*** Opening of Supplied records ***

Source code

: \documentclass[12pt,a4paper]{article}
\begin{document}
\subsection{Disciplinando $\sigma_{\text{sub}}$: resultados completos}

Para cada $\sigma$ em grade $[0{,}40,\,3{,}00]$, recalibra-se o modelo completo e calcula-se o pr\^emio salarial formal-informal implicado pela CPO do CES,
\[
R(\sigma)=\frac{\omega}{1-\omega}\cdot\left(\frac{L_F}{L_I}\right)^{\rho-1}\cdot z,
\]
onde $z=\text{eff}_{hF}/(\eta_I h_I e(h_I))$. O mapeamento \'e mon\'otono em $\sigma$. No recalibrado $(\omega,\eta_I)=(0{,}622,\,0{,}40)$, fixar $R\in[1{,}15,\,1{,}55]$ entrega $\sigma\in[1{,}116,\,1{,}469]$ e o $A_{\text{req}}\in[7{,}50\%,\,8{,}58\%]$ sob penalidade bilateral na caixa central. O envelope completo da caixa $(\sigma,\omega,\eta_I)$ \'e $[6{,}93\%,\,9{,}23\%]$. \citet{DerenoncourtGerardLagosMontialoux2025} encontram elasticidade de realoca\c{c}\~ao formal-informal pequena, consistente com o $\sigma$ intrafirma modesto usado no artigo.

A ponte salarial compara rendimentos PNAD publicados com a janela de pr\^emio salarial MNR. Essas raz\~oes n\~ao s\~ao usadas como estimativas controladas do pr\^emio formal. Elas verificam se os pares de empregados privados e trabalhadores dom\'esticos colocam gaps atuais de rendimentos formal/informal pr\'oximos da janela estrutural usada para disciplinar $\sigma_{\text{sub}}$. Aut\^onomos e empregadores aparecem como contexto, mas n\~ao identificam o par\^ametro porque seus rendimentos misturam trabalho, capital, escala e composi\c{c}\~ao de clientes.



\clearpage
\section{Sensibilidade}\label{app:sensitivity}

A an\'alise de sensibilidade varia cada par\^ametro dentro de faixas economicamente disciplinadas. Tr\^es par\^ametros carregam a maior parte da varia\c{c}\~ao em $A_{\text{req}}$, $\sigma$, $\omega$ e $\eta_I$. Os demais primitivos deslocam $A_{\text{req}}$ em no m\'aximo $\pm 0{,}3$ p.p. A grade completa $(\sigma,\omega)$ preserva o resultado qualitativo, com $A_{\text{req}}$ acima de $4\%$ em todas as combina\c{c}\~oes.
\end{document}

*** Close of Supplied records ***

◆ Task item
Set the data down again in full, exactly as given.

◆ Result of the task
Source code

: \documentclass[12pt,a4paper]{article}
\begin{document}
\subsection{Disciplinando $\sigma_{\text{sub}}$: resultados completos}

Para cada $\sigma$ em grade $[0{,}40,\,3{,}00]$, recalibra-se o modelo completo e calcula-se o pr\^emio salarial formal-informal implicado pela CPO do CES,
\[
R(\sigma)=\frac{\omega}{1-\omega}\cdot\left(\frac{L_F}{L_I}\right)^{\rho-1}\cdot z,
\]
onde $z=\text{eff}_{hF}/(\eta_I h_I e(h_I))$. O mapeamento \'e mon\'otono em $\sigma$. No recalibrado $(\omega,\eta_I)=(0{,}622,\,0{,}40)$, fixar $R\in[1{,}15,\,1{,}55]$ entrega $\sigma\in[1{,}116,\,1{,}469]$ e o $A_{\text{req}}\in[7{,}50\%,\,8{,}58\%]$ sob penalidade bilateral na caixa central. O envelope completo da caixa $(\sigma,\omega,\eta_I)$ \'e $[6{,}93\%,\,9{,}23\%]$. \citet{DerenoncourtGerardLagosMontialoux2025} encontram elasticidade de realoca\c{c}\~ao formal-informal pequena, consistente com o $\sigma$ intrafirma modesto usado no artigo.

A ponte salarial compara rendimentos PNAD publicados com a janela de pr\^emio salarial MNR. Essas raz\~oes n\~ao s\~ao usadas como estimativas controladas do pr\^emio formal. Elas verificam se os pares de empregados privados e trabalhadores dom\'esticos colocam gaps atuais de rendimentos formal/informal pr\'oximos da janela estrutural usada para disciplinar $\sigma_{\text{sub}}$. Aut\^onomos e empregadores aparecem como contexto, mas n\~ao identificam o par\^ametro porque seus rendimentos misturam trabalho, capital, escala e composi\c{c}\~ao de clientes.



\clearpage
\section{Sensibilidade}\label{app:sensitivity}

A an\'alise de sensibilidade varia cada par\^ametro dentro de faixas economicamente disciplinadas. Tr\^es par\^ametros carregam a maior parte da varia\c{c}\~ao em $A_{\text{req}}$, $\sigma$, $\omega$ e $\eta_I$. Os demais primitivos deslocam $A_{\text{req}}$ em no m\'aximo $\pm 0{,}3$ p.p. A grade completa $(\sigma,\omega)$ preserva o resultado qualitativo, com $A_{\text{req}}$ acima de $4\%$ em todas as combina\c{c}\~oes.
\end{document}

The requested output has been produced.